A mother-daughter conversation on food and cooking (mostly)

Wednesday, September 19, 2007

Figs


Before moving to South Carolina I'd never had a fresh fig. And even then it took me a while to work up to eating one. They're soft, much softer than any other fruit, almost unappetizingly so. And they don't keep, so you can't pick one and think about it for a day or two while it sits on your counter. You have to eat the fig right away...either that, or make fig preserves.

I finally ate a fig, and then a few more, and three years ago I bought Lawson a fig tree which is just this year beginning to produce figs in earnest (not in jest). The birds eat slightly over half the figs -- there are deep beak holes and bird poop -- but that leaves us about one a day. They are huge Mission-style figs. I cut them in half, and we each get plenty.
Lawson's parents have a tree that bears the smaller, more traditional greenish-brown figs. Earlier this year we picked many pounds' worth and made fig preserves. They're okay.
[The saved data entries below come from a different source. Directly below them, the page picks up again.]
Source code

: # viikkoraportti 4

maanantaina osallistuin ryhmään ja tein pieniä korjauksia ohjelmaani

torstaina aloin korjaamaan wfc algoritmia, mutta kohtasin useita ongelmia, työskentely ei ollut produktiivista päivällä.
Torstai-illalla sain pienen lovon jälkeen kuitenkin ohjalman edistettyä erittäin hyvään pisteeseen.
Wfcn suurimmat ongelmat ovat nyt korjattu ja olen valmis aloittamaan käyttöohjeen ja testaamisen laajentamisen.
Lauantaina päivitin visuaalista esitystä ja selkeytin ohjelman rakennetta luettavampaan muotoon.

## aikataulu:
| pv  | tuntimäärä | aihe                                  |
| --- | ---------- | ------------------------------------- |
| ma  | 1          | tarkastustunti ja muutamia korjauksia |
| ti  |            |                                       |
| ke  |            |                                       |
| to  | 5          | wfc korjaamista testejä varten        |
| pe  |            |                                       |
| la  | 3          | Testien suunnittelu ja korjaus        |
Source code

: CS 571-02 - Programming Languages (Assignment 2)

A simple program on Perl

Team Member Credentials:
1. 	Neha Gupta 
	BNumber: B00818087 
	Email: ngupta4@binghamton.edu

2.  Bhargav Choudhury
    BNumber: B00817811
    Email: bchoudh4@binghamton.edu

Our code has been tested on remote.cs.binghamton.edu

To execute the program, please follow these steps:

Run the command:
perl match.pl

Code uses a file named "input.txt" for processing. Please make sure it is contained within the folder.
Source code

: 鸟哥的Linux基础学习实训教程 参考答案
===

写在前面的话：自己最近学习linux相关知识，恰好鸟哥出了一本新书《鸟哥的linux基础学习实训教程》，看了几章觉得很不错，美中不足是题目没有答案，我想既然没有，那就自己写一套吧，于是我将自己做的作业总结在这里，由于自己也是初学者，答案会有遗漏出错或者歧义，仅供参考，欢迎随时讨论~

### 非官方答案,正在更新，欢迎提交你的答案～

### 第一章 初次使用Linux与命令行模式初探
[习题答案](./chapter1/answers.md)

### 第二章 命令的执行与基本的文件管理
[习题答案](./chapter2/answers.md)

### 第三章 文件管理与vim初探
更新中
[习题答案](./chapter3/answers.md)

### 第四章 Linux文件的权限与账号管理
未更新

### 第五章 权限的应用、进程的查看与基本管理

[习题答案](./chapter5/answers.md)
I'm not convinced figs have the right flavor for preserves: raw, they're delicately perfumey, but boiled they're mostly just sweet. I'll try again, though. Lawson thinks maybe my version had too much lemon, and he may be right.

For the first time ever I've been seeing fresh figs in the supermarket this year. I haven't tried them...have you (Mom) or you (readers)? (There's some proof that English could use a second-person singular-plural distinction.)

1 comment:

Anonymous said...

Living in the South, you should know the distinction is "ya'll" and "all ya'll"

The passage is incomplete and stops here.